Controlling the Load Generation

Beside the cluster layout you can also control which Workers will execute their RUN phase. The default is that client Workers are preferred over member Workers. That means if client Workers are used, they will create the load in the cluster, otherwise the member Workers will be used. In addition you can limit the number of Workers which will generate the load.

coordinator --targetType MEMBER --targetCount 2

This will limit the load generation to two member Workers, regardless of the client Workers' availability. Please have a look at command line help via coordinator --help to see all allowed values for these arguments.

Controlling the Hazelcast Configuration

By default Coordinator uses the files ${SIMULATOR_HOME}/conf/hazelcast.xml and ${SIMULATOR_HOME}/conf/client-hazelcast.xml to configure the created Hazelcast instances. You can override these files by placing a hazelcast.xml or client-hazelcast.xml in your working directory. You can also specify a path (outside your working directory) with the following arguments:

coordinator --hzFile your-hazelcast.xml --clientHzFile=your-client-hazelcast.xml

Coordinator Remote

The Simulator remote is a powerful addition to the Coordinator. The Coordinator takes care of a lot of things such as copying Hazelcast to the remote machines, starting members, clients and running tests.

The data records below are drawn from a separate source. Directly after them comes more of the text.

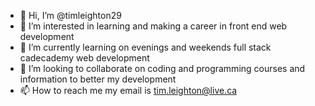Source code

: - 👋 Hi, I’m @timleighton29
- 👀 I’m interested in learning and making a career in front end web development
- 🌱 I’m currently learning on evenings and weekends full stack cadecademy web development
- 💞️ I’m looking to collaborate on coding and programming courses and information to better my development
- 📫 How to reach me my email is tim.leighton@live.ca

<!---
timleighton29/timleighton29 is a ✨ special ✨ repository because its `README.md` (this file) appears on your GitHub profile.
You can click the Preview link to take a look at your changes.
--->
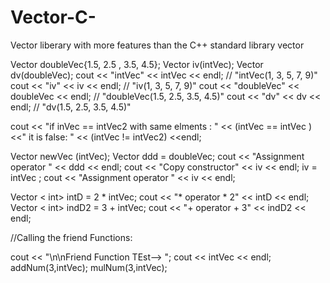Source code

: # Vector-C-
Vector liberary with more features than the C++ standard library vector




Vector<double> doubleVec{1.5, 2.5 , 3.5, 4.5};
Vector<int> iv(intVec);
Vector<double> dv(doubleVec);
		cout << "intVec" << intVec << endl; 
		// "intVec(1, 3, 5, 7, 9)" 
		cout << "iv" << iv << endl; 
// "iv(1, 3, 5, 7, 9)"
	cout << "doubleVec" << doubleVec << endl; 
// "doubleVec(1.5, 2.5, 3.5, 4.5)" 
cout << "dv" << dv << endl; 
// "dv(1.5, 2.5, 3.5, 4.5)" 



cout << "if inVec == intVec2 with same elments : " << (intVec == intVec )<<"  it is false: "
 << (intVec != intVec2)  <<endl;



Vector<int> newVec (intVec);
Vector<double> ddd = doubleVec;
cout << "Assignment operator " << ddd << endl; 
cout << "Copy constructor" << iv << endl; 
iv = intVec	;
cout << "Assignment operator " << iv << endl; 


Vector < int>  intD = 2 * intVec;
cout << "* operator * 2" << intD << endl; 
Vector < int>  indD2 = 3 + intVec;
cout << "+ operator + 3" << indD2 << endl; 


//Calling the friend Functions:


cout << "\n\nFriend Function TEst--> ";
cout << intVec << endl;
addNum(3,intVec);
mulNum(3,intVec);


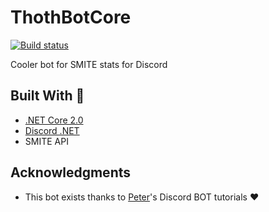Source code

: # ThothBotCore
[![Build status](https://ci.appveyor.com/api/projects/status/rx5r7wrfvd3iv5x8?svg=true)](https://ci.appveyor.com/project/EasyThe/thothbotcore)

Cooler bot for SMITE stats for Discord

## Built With :green_heart:

* [.NET Core 2.0](https://docs.microsoft.com/en-us/dotnet/core/)
* [Discord .NET](https://github.com/RogueException/Discord.Net)
* SMITE API

## Acknowledgments

* This bot exists thanks to [Peter](https://www.youtube.com/channel/UCmfZ6FWTHZjPrPP3dWQ1bHg)'s Discord BOT tutorials :heart:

The problem is that the Coordinator command line interface is very monolithic.

To open up the Coordinator, the command coordinator-remote is added. To give some impressions:

coordinator-remote worker-start --count 2
coordinator-remote test-run --duration 2m map.properties
coordinator-remote stop

In the above example we first create some workers, then run the map tests for two minutes and then we stop the remote. The coordinator-remote looks very simple, but it is very flexible and allows introducing complex scenarios to be tested.

Using the CLI Manual

Quite a lot of effort was put in setting up a comprehensive CLI manual for the coordinator-remote. To get an overview of all available commands, use the following command:

coordinator-remote --help

This will show all the available commands such as install or worker-start. You can get detailed information about a command by adding its name, a sample of which is shown below:

coordinator-remote worker-start --help

Configuring the Remote

By default the coordinator opens a port 5000 and listens to this port waiting for commands. If you do not want to enable remote commands, set the COORDINATOR_PORT=0 in the simulator.properties file.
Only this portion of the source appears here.